#### SOURCE MATERIAL

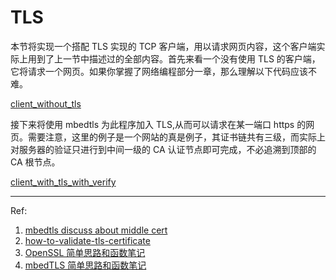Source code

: # TLS

本节将实现一个搭配 TLS 实现的 TCP 客户端，用以请求网页内容，这个客户端实际上用到了上一节中描述过的全部内容。首先来看一个没有使用 TLS 的客户端，它将请求一个网页。如果你掌握了网络编程部分一章，那么理解以下代码应该不难。

[client_without_tls](../src/libmbedtls/tls/client_without_tls.c ':include')

接下来将使用 mbedtls 为此程序加入 TLS,从而可以请求在某一端口 https 的网页。需要注意，这里的例子是一个网站的真是例子，其证书链共有三级，而实际上对服务器的验证只进行到中间一级的 CA 认证节点即可完成，不必追溯到顶部的 CA 根节点。

[client_with_tls_with_verify](../src/libmbedtls/tls/client_with_tls_with_verify.c ':include')

---

Ref:

1. [mbedtls discuss about middle cert](https://github.com/ARMmbed/mbedtls/issues/139#issuecomment-270134402)
2. [how-to-validate-tls-certificate](https://cjting.me/2021/03/02/how-to-validate-tls-certificate/)
3. [OpenSSL 简单思路和函数笔记](https://segmentfault.com/a/1190000005933931)
4. [mbedTLS 简单思路和函数笔记](https://segmentfault.com/a/1190000005998141)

########

▶ _TASK REQUIREMENTS_: Could you copy every record exactly, without the pictures?

▶ _RESPONSE BOX_:
Source code

: # TLS

本节将实现一个搭配 TLS 实现的 TCP 客户端，用以请求网页内容，这个客户端实际上用到了上一节中描述过的全部内容。首先来看一个没有使用 TLS 的客户端，它将请求一个网页。如果你掌握了网络编程部分一章，那么理解以下代码应该不难。

[client_without_tls](../src/libmbedtls/tls/client_without_tls.c ':include')

接下来将使用 mbedtls 为此程序加入 TLS,从而可以请求在某一端口 https 的网页。需要注意，这里的例子是一个网站的真是例子，其证书链共有三级，而实际上对服务器的验证只进行到中间一级的 CA 认证节点即可完成，不必追溯到顶部的 CA 根节点。

[client_with_tls_with_verify](../src/libmbedtls/tls/client_with_tls_with_verify.c ':include')

---

Ref:

1. [mbedtls discuss about middle cert](https://github.com/ARMmbed/mbedtls/issues/139#issuecomment-270134402)
2. [how-to-validate-tls-certificate](https://cjting.me/2021/03/02/how-to-validate-tls-certificate/)
3. [OpenSSL 简单思路和函数笔记](https://segmentfault.com/a/1190000005933931)
4. [mbedTLS 简单思路和函数笔记](https://segmentfault.com/a/1190000005998141)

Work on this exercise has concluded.